O que estaba muerta. Aunque todo lo que adornaba la habitación había sido colocado en ella para mayor protección de la niña, el cuadro trajo a la memoria de Simorh el día en que, doce años atrás, el padre de DiMag yacía de cuerpo presente para recibir el adiós de su afligida familia antes de ser conducido a la pira. «Presagios», pensó otra vez, y para tranquilizarse fue hasta el lecho y tocó con delicadeza la frente de Gamora. La temperatura normal de la pequeña alejó el más angustioso temor de la princesa, pero no acabó de calmarla. Simorh dio media vuelta y salió de la estancia para tropezar con DiMag, que la esperaba.
—Thean me ha dicho que estabais despierta —se excusó en tono atormentado, antes de mirar hacia la puerta de la alcoba interior—. ¿No hay ningún cambio?
—No —contestó Simorh con un movimiento de cabeza, mientras luchaba por contener las lágrimas, pues no quería demostrar su debilidad en momentos tan críticos—. Deberíais intentar dormir un poco, DiMag.
Su esposo se encogió de hombros.
—Lo haría, si pudiera. Pero ahora poco importa, ¿no creéis ? Mañana, cuando amanezca, descansaré tranquilo en mi cama, o dormiré para siempre…
Trató de sonreír, pero el intento de hablar despreocupadamente no les había servido a ninguno de los dos. Con un suspiro se volvió hacia la ventana.
—Kyre, al menos, descansa. Brigrandon le ordenó acostarse anoche, cuando ya no hacía más que cabecear encima de los manuscritos —comentó, para añadir un poco más animado—: Hace poco he enviado a un sirviente a su habitación, para ver cómo estaba, y sigue dormido… pero con Talliann a su lado.
—¿Talliann ha subido a su cuarto?
—Eso parece. Quizás empiece a recobrar la memoria sin necesidad del amuleto.
Simorh sintió que la golpeaba una envidia muy amarga, pero se dominó.
—Ojalá fuera cierto —dijo, y preguntó a continuación—: ¿Aún no habéis descubierto nada en los manuscritos?

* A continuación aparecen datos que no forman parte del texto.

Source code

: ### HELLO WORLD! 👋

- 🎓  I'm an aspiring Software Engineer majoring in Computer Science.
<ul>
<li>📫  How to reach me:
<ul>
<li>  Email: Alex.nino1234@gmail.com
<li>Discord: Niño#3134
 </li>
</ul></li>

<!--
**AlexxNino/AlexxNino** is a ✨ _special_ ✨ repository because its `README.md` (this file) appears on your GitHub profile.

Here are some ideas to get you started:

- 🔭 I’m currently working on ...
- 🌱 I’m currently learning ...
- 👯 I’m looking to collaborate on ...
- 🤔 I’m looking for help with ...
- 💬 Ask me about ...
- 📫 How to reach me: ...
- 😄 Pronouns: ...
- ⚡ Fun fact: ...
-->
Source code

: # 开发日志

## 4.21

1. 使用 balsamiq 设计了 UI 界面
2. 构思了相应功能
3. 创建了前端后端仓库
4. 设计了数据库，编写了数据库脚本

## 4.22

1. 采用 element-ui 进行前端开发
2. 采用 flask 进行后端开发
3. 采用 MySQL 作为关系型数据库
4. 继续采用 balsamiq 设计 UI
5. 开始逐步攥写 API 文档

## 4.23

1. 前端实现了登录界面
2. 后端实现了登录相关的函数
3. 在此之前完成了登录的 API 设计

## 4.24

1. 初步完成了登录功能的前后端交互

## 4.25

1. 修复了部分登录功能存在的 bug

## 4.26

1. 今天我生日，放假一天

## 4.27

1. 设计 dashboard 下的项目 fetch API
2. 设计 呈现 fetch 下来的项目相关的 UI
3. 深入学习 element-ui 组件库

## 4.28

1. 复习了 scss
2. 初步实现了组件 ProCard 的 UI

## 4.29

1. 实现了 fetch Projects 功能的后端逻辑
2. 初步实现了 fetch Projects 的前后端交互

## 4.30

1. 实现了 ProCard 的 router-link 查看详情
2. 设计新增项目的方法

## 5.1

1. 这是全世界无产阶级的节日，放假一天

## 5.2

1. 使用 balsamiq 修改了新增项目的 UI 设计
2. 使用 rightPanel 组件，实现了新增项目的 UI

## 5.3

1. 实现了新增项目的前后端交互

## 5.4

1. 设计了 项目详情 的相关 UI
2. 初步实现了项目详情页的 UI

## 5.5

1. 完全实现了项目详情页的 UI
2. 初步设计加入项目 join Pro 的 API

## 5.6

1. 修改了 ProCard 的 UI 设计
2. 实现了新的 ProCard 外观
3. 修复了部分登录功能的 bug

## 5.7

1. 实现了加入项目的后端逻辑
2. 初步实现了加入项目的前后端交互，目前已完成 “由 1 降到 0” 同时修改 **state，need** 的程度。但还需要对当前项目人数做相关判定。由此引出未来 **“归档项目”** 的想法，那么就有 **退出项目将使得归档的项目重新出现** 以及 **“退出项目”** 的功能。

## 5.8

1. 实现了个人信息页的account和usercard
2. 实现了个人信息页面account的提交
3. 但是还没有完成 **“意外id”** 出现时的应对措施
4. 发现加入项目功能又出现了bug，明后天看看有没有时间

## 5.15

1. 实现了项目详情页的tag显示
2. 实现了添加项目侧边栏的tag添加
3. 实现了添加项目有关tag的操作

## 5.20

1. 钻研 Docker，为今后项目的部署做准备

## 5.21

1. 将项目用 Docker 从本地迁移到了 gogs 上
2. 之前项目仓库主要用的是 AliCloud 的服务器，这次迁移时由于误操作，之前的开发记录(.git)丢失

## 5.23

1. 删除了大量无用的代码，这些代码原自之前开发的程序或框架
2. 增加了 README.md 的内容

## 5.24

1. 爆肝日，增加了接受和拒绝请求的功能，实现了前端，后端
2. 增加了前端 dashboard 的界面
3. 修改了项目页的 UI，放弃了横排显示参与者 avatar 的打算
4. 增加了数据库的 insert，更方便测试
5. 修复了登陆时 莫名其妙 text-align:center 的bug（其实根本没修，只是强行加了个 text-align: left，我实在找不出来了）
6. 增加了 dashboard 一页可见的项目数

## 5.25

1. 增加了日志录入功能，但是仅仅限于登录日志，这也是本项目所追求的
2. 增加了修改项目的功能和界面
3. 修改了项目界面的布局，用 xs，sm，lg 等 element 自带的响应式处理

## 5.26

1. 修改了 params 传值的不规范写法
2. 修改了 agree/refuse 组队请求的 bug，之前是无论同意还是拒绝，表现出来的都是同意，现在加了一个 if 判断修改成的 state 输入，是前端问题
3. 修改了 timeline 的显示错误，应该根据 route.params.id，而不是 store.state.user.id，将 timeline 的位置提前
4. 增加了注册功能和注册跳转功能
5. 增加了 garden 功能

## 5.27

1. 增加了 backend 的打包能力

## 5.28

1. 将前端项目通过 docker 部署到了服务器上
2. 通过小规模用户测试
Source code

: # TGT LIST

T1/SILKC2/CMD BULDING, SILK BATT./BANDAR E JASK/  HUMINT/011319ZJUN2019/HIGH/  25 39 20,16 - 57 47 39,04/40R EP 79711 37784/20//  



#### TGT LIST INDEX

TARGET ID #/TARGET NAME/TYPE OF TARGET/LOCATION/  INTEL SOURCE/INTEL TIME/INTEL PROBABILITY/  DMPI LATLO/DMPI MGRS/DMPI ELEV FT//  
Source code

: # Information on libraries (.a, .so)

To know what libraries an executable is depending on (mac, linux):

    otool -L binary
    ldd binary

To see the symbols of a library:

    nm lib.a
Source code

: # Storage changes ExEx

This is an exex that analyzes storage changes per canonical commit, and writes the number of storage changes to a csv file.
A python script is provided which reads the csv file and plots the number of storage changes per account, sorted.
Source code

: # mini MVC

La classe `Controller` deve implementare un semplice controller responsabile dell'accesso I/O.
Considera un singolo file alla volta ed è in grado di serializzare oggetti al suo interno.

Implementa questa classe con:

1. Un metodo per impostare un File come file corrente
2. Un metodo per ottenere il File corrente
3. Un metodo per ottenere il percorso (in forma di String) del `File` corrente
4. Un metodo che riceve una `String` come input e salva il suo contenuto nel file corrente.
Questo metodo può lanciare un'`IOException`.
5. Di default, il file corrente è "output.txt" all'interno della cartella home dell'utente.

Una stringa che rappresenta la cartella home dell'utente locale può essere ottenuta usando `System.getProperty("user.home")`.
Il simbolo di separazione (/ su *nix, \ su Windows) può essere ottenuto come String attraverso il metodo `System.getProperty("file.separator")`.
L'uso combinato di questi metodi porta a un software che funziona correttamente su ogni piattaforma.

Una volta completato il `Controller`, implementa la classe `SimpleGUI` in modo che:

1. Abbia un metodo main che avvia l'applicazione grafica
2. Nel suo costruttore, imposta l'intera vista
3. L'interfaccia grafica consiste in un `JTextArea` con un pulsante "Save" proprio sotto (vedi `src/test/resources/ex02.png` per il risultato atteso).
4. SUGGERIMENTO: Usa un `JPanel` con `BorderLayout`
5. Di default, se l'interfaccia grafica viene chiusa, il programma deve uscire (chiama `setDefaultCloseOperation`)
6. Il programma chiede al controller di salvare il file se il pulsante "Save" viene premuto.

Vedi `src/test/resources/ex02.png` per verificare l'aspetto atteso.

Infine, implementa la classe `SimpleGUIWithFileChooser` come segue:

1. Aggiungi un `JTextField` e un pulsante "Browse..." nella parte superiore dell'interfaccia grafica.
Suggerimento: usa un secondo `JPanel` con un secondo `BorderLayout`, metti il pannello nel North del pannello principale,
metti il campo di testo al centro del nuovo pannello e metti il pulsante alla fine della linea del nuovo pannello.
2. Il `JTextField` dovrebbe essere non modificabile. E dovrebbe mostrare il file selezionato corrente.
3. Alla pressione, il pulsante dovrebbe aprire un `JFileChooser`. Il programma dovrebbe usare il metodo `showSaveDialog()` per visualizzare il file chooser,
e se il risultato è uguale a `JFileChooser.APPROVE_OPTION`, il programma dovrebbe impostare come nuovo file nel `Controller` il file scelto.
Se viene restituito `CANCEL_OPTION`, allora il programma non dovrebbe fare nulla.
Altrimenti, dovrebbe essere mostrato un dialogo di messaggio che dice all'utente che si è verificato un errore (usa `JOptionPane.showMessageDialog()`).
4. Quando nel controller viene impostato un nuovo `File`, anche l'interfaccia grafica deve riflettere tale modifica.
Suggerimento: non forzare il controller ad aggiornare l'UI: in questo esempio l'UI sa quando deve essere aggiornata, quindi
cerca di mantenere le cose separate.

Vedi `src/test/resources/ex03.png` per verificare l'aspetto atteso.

—Nada —respondió DiMag, y con la punta de una bota rascó un remiendo ya muy gastado de la alfombra—. Temo que tengamos que hacernos a la idea de enfrentarnos al enemigo sin la ayuda que habíamos esperado… Pensando en ello —agregó con expresión más dura y voz brusca—, he dispuesto que el pleno del Consejo se reúna tres horas antes de la puesta del sol en el Salón del Trono. Habrá que decidir los últimos detalles. He pensado que era preferible que lo supierais, por si deseáis asistir —explicó con mirada franca.
—¡Claro que asistiré!
Aunque sólo pudiera apoyarle con su voz, lo haría. Siempre sería mejor que no hacer nada.
El príncipe asintió.
—Ahora será mejor que baje a! patio. Nuestros soldados de infantería están a punto de repetir la instrucción por última vez. Aunque no es mucho, a! menos, procuraré darles mi apoyo moral.
DiMag vaciló, avanzó hacia ella y, para sorpresa de Simorh, le tomó una mano.
—Lo lamento —dijo, y en su voz hubo una fatiga y una pena terribles—. Hubiese querido que todo fuera diferente…
Luego se llevó la mano de Simorh a los labios y besó sus dedos.
—¡No, DiMag! —exclamó ella, violenta, y el príncipe la soltó.